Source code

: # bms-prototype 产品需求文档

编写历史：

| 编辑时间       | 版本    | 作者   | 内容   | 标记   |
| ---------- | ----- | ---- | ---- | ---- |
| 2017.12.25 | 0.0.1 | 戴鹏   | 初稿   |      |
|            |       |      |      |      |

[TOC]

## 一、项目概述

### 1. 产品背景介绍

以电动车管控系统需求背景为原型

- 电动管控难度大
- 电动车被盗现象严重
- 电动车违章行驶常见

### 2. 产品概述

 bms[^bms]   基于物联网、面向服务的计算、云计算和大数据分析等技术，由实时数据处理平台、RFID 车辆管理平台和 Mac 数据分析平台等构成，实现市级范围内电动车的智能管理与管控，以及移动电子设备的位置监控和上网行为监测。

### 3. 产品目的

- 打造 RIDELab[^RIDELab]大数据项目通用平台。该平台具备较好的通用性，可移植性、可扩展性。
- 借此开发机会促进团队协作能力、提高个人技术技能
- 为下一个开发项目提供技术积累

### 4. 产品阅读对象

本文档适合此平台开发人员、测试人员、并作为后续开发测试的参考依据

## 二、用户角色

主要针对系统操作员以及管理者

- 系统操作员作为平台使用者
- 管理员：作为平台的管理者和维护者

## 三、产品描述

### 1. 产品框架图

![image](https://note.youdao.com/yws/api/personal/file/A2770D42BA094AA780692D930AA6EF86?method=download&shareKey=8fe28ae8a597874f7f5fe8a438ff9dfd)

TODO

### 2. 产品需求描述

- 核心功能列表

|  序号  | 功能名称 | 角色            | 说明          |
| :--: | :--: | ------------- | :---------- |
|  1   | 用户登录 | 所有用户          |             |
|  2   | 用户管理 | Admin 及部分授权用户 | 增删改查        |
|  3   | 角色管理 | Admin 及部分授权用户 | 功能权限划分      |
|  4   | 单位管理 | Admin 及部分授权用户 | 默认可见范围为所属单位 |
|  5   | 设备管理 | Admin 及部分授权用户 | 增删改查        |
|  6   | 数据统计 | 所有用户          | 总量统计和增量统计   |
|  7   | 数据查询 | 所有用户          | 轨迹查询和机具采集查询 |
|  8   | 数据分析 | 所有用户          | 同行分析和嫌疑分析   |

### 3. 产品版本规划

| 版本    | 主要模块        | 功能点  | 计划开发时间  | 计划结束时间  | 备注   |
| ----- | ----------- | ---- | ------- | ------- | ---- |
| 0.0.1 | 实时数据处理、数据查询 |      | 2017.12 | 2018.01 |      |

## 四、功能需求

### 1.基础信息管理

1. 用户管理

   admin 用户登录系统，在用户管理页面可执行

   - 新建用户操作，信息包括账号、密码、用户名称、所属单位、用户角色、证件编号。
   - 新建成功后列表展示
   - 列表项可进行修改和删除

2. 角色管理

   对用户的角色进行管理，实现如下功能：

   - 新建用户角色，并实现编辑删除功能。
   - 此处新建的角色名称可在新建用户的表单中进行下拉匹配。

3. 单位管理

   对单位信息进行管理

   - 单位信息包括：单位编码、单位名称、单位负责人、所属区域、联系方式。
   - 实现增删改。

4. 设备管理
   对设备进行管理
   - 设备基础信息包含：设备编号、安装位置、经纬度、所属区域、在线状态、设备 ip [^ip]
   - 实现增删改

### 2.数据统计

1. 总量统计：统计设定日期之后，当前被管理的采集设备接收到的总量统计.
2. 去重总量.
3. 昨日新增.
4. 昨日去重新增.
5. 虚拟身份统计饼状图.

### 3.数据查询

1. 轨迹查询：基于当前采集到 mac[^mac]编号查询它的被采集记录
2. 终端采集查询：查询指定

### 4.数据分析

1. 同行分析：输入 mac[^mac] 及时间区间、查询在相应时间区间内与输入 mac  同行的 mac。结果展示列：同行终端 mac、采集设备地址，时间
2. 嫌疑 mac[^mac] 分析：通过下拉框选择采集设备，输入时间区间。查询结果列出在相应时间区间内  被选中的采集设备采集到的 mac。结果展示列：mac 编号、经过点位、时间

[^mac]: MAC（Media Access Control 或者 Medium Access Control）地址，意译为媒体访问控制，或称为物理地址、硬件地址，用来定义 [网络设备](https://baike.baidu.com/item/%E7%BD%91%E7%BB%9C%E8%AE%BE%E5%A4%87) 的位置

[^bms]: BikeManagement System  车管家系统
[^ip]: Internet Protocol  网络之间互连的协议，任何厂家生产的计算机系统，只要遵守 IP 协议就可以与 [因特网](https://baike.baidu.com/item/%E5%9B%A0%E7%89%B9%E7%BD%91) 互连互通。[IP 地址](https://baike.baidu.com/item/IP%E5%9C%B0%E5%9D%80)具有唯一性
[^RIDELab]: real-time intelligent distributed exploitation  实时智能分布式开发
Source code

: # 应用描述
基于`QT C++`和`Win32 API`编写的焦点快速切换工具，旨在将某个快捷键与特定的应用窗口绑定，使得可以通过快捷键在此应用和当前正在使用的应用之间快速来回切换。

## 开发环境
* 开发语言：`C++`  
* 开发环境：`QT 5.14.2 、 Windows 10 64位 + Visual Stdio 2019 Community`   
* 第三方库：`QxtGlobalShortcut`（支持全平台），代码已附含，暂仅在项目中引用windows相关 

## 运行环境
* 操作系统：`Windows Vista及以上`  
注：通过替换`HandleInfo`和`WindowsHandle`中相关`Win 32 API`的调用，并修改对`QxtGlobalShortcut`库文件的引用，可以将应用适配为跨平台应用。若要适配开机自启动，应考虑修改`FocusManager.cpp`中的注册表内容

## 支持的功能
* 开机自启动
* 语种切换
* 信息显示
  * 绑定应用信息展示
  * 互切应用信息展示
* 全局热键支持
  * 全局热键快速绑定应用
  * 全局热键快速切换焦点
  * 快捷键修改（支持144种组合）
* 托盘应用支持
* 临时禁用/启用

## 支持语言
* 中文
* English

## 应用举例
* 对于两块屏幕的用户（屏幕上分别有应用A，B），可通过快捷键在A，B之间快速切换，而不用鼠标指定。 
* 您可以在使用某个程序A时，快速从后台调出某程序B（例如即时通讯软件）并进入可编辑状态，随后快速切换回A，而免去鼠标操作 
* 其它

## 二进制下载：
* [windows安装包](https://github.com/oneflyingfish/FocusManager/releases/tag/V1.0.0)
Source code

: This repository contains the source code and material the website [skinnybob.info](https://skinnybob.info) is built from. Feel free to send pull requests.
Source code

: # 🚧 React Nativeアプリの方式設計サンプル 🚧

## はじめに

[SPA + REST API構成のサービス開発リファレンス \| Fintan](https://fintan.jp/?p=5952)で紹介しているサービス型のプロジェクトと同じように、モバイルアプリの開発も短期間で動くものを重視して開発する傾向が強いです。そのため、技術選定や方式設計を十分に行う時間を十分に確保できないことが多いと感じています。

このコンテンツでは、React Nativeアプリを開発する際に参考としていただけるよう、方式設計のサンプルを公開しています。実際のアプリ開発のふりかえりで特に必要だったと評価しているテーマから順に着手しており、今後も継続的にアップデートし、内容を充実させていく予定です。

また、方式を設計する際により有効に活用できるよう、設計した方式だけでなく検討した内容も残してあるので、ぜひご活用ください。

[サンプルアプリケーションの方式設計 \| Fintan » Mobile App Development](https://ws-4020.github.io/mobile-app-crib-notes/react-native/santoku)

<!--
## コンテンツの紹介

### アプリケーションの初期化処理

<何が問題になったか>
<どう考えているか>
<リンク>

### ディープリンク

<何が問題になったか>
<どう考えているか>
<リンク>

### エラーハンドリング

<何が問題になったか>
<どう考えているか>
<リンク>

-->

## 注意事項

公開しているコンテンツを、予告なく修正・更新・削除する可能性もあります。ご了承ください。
────────
For each line shown above, write an exact copy.

Source code

: # bms-prototype 产品需求文档

编写历史：

| 编辑时间       | 版本    | 作者   | 内容   | 标记   |
| ---------- | ----- | ---- | ---- | ---- |
| 2017.12.25 | 0.0.1 | 戴鹏   | 初稿   |      |
|            |       |      |      |      |

[TOC]

## 一、项目概述

### 1. 产品背景介绍

以电动车管控系统需求背景为原型

- 电动管控难度大
- 电动车被盗现象严重
- 电动车违章行驶常见

### 2. 产品概述

 bms[^bms]   基于物联网、面向服务的计算、云计算和大数据分析等技术，由实时数据处理平台、RFID 车辆管理平台和 Mac 数据分析平台等构成，实现市级范围内电动车的智能管理与管控，以及移动电子设备的位置监控和上网行为监测。

### 3. 产品目的

- 打造 RIDELab[^RIDELab]大数据项目通用平台。该平台具备较好的通用性，可移植性、可扩展性。
- 借此开发机会促进团队协作能力、提高个人技术技能
- 为下一个开发项目提供技术积累

### 4. 产品阅读对象

本文档适合此平台开发人员、测试人员、并作为后续开发测试的参考依据

## 二、用户角色

主要针对系统操作员以及管理者

- 系统操作员作为平台使用者
- 管理员：作为平台的管理者和维护者

## 三、产品描述

### 1. 产品框架图

![image](https://note.youdao.com/yws/api/personal/file/A2770D42BA094AA780692D930AA6EF86?method=download&shareKey=8fe28ae8a597874f7f5fe8a438ff9dfd)

TODO

### 2. 产品需求描述

- 核心功能列表

|  序号  | 功能名称 | 角色            | 说明          |
| :--: | :--: | ------------- | :---------- |
|  1   | 用户登录 | 所有用户          |             |
|  2   | 用户管理 | Admin 及部分授权用户 | 增删改查        |
|  3   | 角色管理 | Admin 及部分授权用户 | 功能权限划分      |
|  4   | 单位管理 | Admin 及部分授权用户 | 默认可见范围为所属单位 |
|  5   | 设备管理 | Admin 及部分授权用户 | 增删改查        |
|  6   | 数据统计 | 所有用户          | 总量统计和增量统计   |
|  7   | 数据查询 | 所有用户          | 轨迹查询和机具采集查询 |
|  8   | 数据分析 | 所有用户          | 同行分析和嫌疑分析   |

### 3. 产品版本规划

| 版本    | 主要模块        | 功能点  | 计划开发时间  | 计划结束时间  | 备注   |
| ----- | ----------- | ---- | ------- | ------- | ---- |
| 0.0.1 | 实时数据处理、数据查询 |      | 2017.12 | 2018.01 |      |

## 四、功能需求

### 1.基础信息管理

1. 用户管理

   admin 用户登录系统，在用户管理页面可执行

   - 新建用户操作，信息包括账号、密码、用户名称、所属单位、用户角色、证件编号。
   - 新建成功后列表展示
   - 列表项可进行修改和删除

2. 角色管理

   对用户的角色进行管理，实现如下功能：

   - 新建用户角色，并实现编辑删除功能。
   - 此处新建的角色名称可在新建用户的表单中进行下拉匹配。

3. 单位管理

   对单位信息进行管理

   - 单位信息包括：单位编码、单位名称、单位负责人、所属区域、联系方式。
   - 实现增删改。

4. 设备管理
   对设备进行管理
   - 设备基础信息包含：设备编号、安装位置、经纬度、所属区域、在线状态、设备 ip [^ip]
   - 实现增删改

### 2.数据统计

1. 总量统计：统计设定日期之后，当前被管理的采集设备接收到的总量统计.
2. 去重总量.
3. 昨日新增.
4. 昨日去重新增.
5. 虚拟身份统计饼状图.

### 3.数据查询

1. 轨迹查询：基于当前采集到 mac[^mac]编号查询它的被采集记录
2. 终端采集查询：查询指定

### 4.数据分析

1. 同行分析：输入 mac[^mac] 及时间区间、查询在相应时间区间内与输入 mac  同行的 mac。结果展示列：同行终端 mac、采集设备地址，时间
2. 嫌疑 mac[^mac] 分析：通过下拉框选择采集设备，输入时间区间。查询结果列出在相应时间区间内  被选中的采集设备采集到的 mac。结果展示列：mac 编号、经过点位、时间

[^mac]: MAC（Media Access Control 或者 Medium Access Control）地址，意译为媒体访问控制，或称为物理地址、硬件地址，用来定义 [网络设备](https://baike.baidu.com/item/%E7%BD%91%E7%BB%9C%E8%AE%BE%E5%A4%87) 的位置

[^bms]: BikeManagement System  车管家系统
[^ip]: Internet Protocol  网络之间互连的协议，任何厂家生产的计算机系统，只要遵守 IP 协议就可以与 [因特网](https://baike.baidu.com/item/%E5%9B%A0%E7%89%B9%E7%BD%91) 互连互通。[IP 地址](https://baike.baidu.com/item/IP%E5%9C%B0%E5%9D%80)具有唯一性
[^RIDELab]: real-time intelligent distributed exploitation  实时智能分布式开发
Source code

: # 应用描述
基于`QT C++`和`Win32 API`编写的焦点快速切换工具，旨在将某个快捷键与特定的应用窗口绑定，使得可以通过快捷键在此应用和当前正在使用的应用之间快速来回切换。

## 开发环境
* 开发语言：`C++`  
* 开发环境：`QT 5.14.2 、 Windows 10 64位 + Visual Stdio 2019 Community`   
* 第三方库：`QxtGlobalShortcut`（支持全平台），代码已附含，暂仅在项目中引用windows相关 

## 运行环境
* 操作系统：`Windows Vista及以上`  
注：通过替换`HandleInfo`和`WindowsHandle`中相关`Win 32 API`的调用，并修改对`QxtGlobalShortcut`库文件的引用，可以将应用适配为跨平台应用。若要适配开机自启动，应考虑修改`FocusManager.cpp`中的注册表内容

## 支持的功能
* 开机自启动
* 语种切换
* 信息显示
  * 绑定应用信息展示
  * 互切应用信息展示
* 全局热键支持
  * 全局热键快速绑定应用
  * 全局热键快速切换焦点
  * 快捷键修改（支持144种组合）
* 托盘应用支持
* 临时禁用/启用

## 支持语言
* 中文
* English

## 应用举例
* 对于两块屏幕的用户（屏幕上分别有应用A，B），可通过快捷键在A，B之间快速切换，而不用鼠标指定。 
* 您可以在使用某个程序A时，快速从后台调出某程序B（例如即时通讯软件）并进入可编辑状态，随后快速切换回A，而免去鼠标操作 
* 其它

## 二进制下载：
* [windows安装包](https://github.com/oneflyingfish/FocusManager/releases/tag/V1.0.0)
Source code

: This repository contains the source code and material the website [skinnybob.info](https://skinnybob.info) is built from. Feel free to send pull requests.
Source code

: # 🚧 React Nativeアプリの方式設計サンプル 🚧

## はじめに

[SPA + REST API構成のサービス開発リファレンス \| Fintan](https://fintan.jp/?p=5952)で紹介しているサービス型のプロジェクトと同じように、モバイルアプリの開発も短期間で動くものを重視して開発する傾向が強いです。そのため、技術選定や方式設計を十分に行う時間を十分に確保できないことが多いと感じています。

このコンテンツでは、React Nativeアプリを開発する際に参考としていただけるよう、方式設計のサンプルを公開しています。実際のアプリ開発のふりかえりで特に必要だったと評価しているテーマから順に着手しており、今後も継続的にアップデートし、内容を充実させていく予定です。

また、方式を設計する際により有効に活用できるよう、設計した方式だけでなく検討した内容も残してあるので、ぜひご活用ください。

[サンプルアプリケーションの方式設計 \| Fintan » Mobile App Development](https://ws-4020.github.io/mobile-app-crib-notes/react-native/santoku)

<!--
## コンテンツの紹介

### アプリケーションの初期化処理

<何が問題になったか>
<どう考えているか>
<リンク>

### ディープリンク

<何が問題になったか>
<どう考えているか>
<リンク>

### エラーハンドリング

<何が問題になったか>
<どう考えているか>
<リンク>

-->

## 注意事項

公開しているコンテンツを、予告なく修正・更新・削除する可能性もあります。ご了承ください。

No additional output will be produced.